Cette période de test, une façon intelligente de valider l’adéquation entre ses compétences, sa découverte de l’orientation et les besoins de la structure, s’est révélée concluante. Le directeur l’a ensuite engagée et ils sont partis ensemble se former au certificat en orientation scolaire et professionnelle à l’UCL en 2018. Un engagement réciproque qui montre que les transitions peuvent se construire en co-création. Par la suite, d’autres personnes ont été engagées pour créer le service d’orientation d’Infor Jeunes Bruxelles.
Les obstacles — Les peurs et difficultés rencontrées
Anne évoque une difficulté centrale : l’estime de soi sur laquelle elle a beaucoup travaillé. Se lancer dans un nouveau domaine, accepter de ne pas tout savoir, tester un service bénévolement avant d’être engagée : tout cela demande, de la curiosité, oser aller chercher et tester ce dont on a envie.
C’est un chantier qu’elle a mené consciemment, et qui porte aujourd’hui ses fruits : « Aujourd’hui, j’avance avec confiance. » Un apprentissage essentiel pour toute personne en transition, où l’incertitude fait partie du voyage.
Aujourd’hui — La situation actuelle
Anne a travaillé durant sept années chez Infor Jeunes Bruxelles, accompagnant des centaines de jeunes dans leurs questionnements d’orientation. Une période riche qui lui a permis de solidifier son expertise et de gagner en légitimité dans ce domaine.
Aujourd’hui, elle franchit une nouvelle étape : « J’élabore mon projet personnel et professionnel toujours dans l’orientation et la gestion du stress afin de m’établir à mon compte. » Après avoir exploré ce métier au sein d’une structure, elle a envie de voler de ses propres ailes, forte de son expérience et de la confiance qu’elle a construite chemin faisant.

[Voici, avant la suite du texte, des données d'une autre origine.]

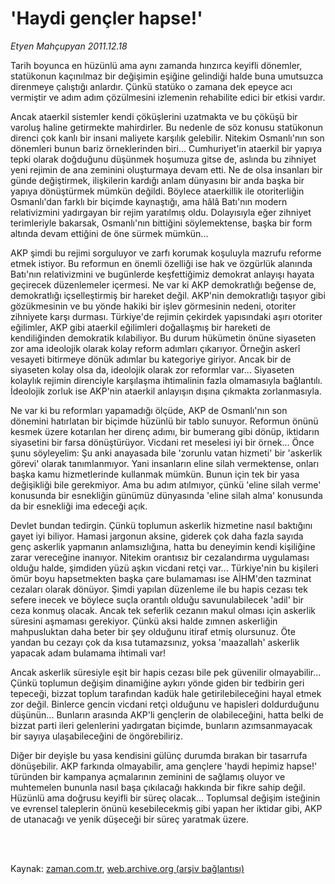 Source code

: # 'Haydi  gençler hapse!'

*Etyen Mahçupyan 2011.12.18*

<td class="columnist-detail">
<p>Tarih boyunca en hüzünlü ama aynı zamanda hınzırca keyifli dönemler, statükonun kaçınılmaz bir değişimin eşiğine gelindiği halde buna umutsuzca direnmeye çalıştığı anlardır. Çünkü statüko o zamana dek epeyce acı vermiştir ve adım adım çözülmesini izlemenin rehabilite edici bir etkisi vardır.</p>
<p>
<div id="haberMetinDiv">
<p>Ancak ataerkil sistemler kendi çöküşlerini uzatmakta ve bu çöküşü bir varoluş haline getirmekte mahirdirler. Bu nedenle de söz konusu statükonun direnci çok kanlı bir insani maliyete karşılık gelebilir. Nitekim Osmanlı'nın son dönemleri bunun bariz örneklerinden biri... Cumhuriyet'in ataerkil bir yapıya tepki olarak doğduğunu düşünmek hoşumuza gitse de, aslında bu zihniyet yeni rejimin de ana zeminini oluşturmaya devam etti. Ne de olsa insanları bir günde değiştirmek, ilişkilerin kardığı anlam dünyasını bir anda başka bir yapıya dönüştürmek mümkün değildi. Böylece ataerkillik ile otoriterliğin Osmanlı'dan farklı bir biçimde kaynaştığı, ama hâlâ Batı'nın modern relativizmini yadırgayan bir rejim yaratılmış oldu. Dolayısıyla eğer zihniyet terimleriyle bakarsak, Osmanlı'nın bittiğini söylemektense, başka bir form altında devam ettiğini de öne sürmek mümkün...
<p>AKP şimdi bu rejimi sorguluyor ve zarfı korumak koşuluyla mazrufu reforme etmek istiyor. Bu reformun en önemli özelliği ise hak ve özgürlük alanında Batı'nın relativizmini ve bugünlerde keşfettiğimiz demokrat anlayışı hayata geçirecek düzenlemeler içermesi. Ne var ki AKP demokratlığı beğense de, demokratlığı içselleştirmiş bir hareket değil. AKP'nin demokratlığı taşıyor gibi gözükmesinin ve bu yönde hakiki bir işlev görmesinin nedeni, otoriter zihniyete karşı durması. Türkiye'de rejimin çekirdek yapısındaki aşırı otoriter eğilimler, AKP gibi ataerkil eğilimleri doğallaşmış bir hareketi de kendiliğinden demokratik kılabiliyor. Bu durum hükümetin önüne siyaseten zor ama ideolojik olarak kolay reform adımları çıkarıyor. Örneğin askerî vesayeti bitirmeye dönük adımlar bu kategoriye giriyor. Ancak bir de siyaseten kolay olsa da, ideolojik olarak zor reformlar var... Siyaseten kolaylık rejimin direnciyle karşılaşma ihtimalinin fazla olmamasıyla bağlantılı. İdeolojik zorluk ise AKP'nin ataerkil anlayışın dışına çıkmakta zorlanmasıyla.
<p>Ne var ki bu reformları yapamadığı ölçüde, AKP de Osmanlı'nın son dönemini hatırlatan bir biçimde hüzünlü bir tablo sunuyor. Reformun önünü kesmek üzere kotarılan her direnç adımı, bir bumerang gibi dönüp, iktidarın siyasetini bir farsa dönüştürüyor. Vicdani ret meselesi iyi bir örnek... Önce şunu söyleyelim: Şu anki anayasada bile 'zorunlu vatan hizmeti' bir 'askerlik görevi' olarak tanımlanmıyor. Yani insanların eline silah vermektense, onları başka kamu hizmetlerinde kullanmak mümkün. Bunun için tek bir yasa değişikliği bile gerekmiyor. Ama bu adım atılmıyor, çünkü 'eline silah verme' konusunda bir esnekliğin günümüz dünyasında 'eline silah alma' konusunda da bir esnekliği ima edeceği açık.
<p>Devlet bundan tedirgin. Çünkü toplumun askerlik hizmetine nasıl baktığını gayet iyi biliyor. Hamasi jargonun aksine, giderek çok daha fazla sayıda genç askerlik yapmanın anlamsızlığına, hatta bu deneyimin kendi kişiliğine zarar vereceğine inanıyor. Nitekim orantısız bir cezalandırma uygulaması olduğu halde, şimdiden yüzü aşkın vicdani retçi var... Türkiye'nin bu kişileri ömür boyu hapsetmekten başka çare bulamaması ise AİHM'den tazminat cezaları olarak dönüyor. Şimdi yapılan düzenleme ile bu hapis cezası tek sefere inecek ve böylece suçla orantılı olduğu savunulabilecek 'adil' bir ceza konmuş olacak. Ancak tek seferlik cezanın makul olması için askerlik süresini aşmaması gerekiyor. Çünkü aksi halde zımnen askerliğin mahpusluktan daha beter bir şey olduğunu itiraf etmiş olursunuz. Öte yandan bu cezayı çok da kısa tutamazsınız, yoksa 'maazallah' askerlik yapacak adam bulamama ihtimali var!
<p>Ancak askerlik süresiyle eşit bir hapis cezası bile pek güvenilir olmayabilir... Çünkü toplumun değişim dinamiğine aykırı yönde giden bir tedbirin geri tepeceği, bizzat toplum tarafından kadük hale getirilebileceğini hayal etmek zor değil. Binlerce gencin vicdani retçi olduğunu ve hapisleri doldurduğunu düşünün... Bunların arasında AKP'li gençlerin de olabileceğini, hatta belki de bizzat parti ileri gelenlerini yadırgatan biçimde, bunların azımsanmayacak bir sayıya ulaşabileceğini de öngörebiliriz.
<p>Diğer bir deyişle bu yasa kendisini gülünç durumda bırakan bir tasarrufa dönüşebilir. AKP farkında olmayabilir, ama gençlere 'haydi hepimiz hapse!' türünden bir kampanya açmalarının zeminini de sağlamış oluyor ve muhtemelen bununla nasıl başa çıkılacağı hakkında bir fikre sahip değil. Hüzünlü ama doğrusu keyifli bir süreç olacak... Toplumsal değişim isteğinin ve evrensel taleplerin önünü kesebilecekmiş gibi yapan her iktidar gibi, AKP de utanacağı ve yenik düşeceği bir süreç yaratmak üzere. </p></p></p></p></p></p></div>
</p>


<p><br>
		 </br></p></td>

Kaynak: [zaman.com.tr](http://zaman.com.tr/yazar.do?yazino=1216362), [web.archive.org (arşiv bağlantısı)](http://web.archive.org/web/20120110054407/http://www.zaman.com.tr:80/yazar.do?yazino=1216362)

Les conseils — Messages à partager
Les mots d’Anne pour celles et ceux qui envisagent une transition sont précieux, ancrés dans son expérience concrète :
« S’écouter et créer des rencontres, y aller à son rythme, par petits pas et oser prendre des risques à mesurer bien sûr et en accord avec soi. » Elle insiste sur l’importance de la flexibilité : « Imaginer des plans B, C permet d’ouvrir le champ et de retomber sur ses pieds. »
Enfin, elle souligne trois piliers essentiels : « Bien se connaître, se faire confiance, bien s’entourer pour échanger et être soutenu. » Des principes simples, mais tellement fondamentaux quand on navigue dans l’incertitude d’un changement professionnel.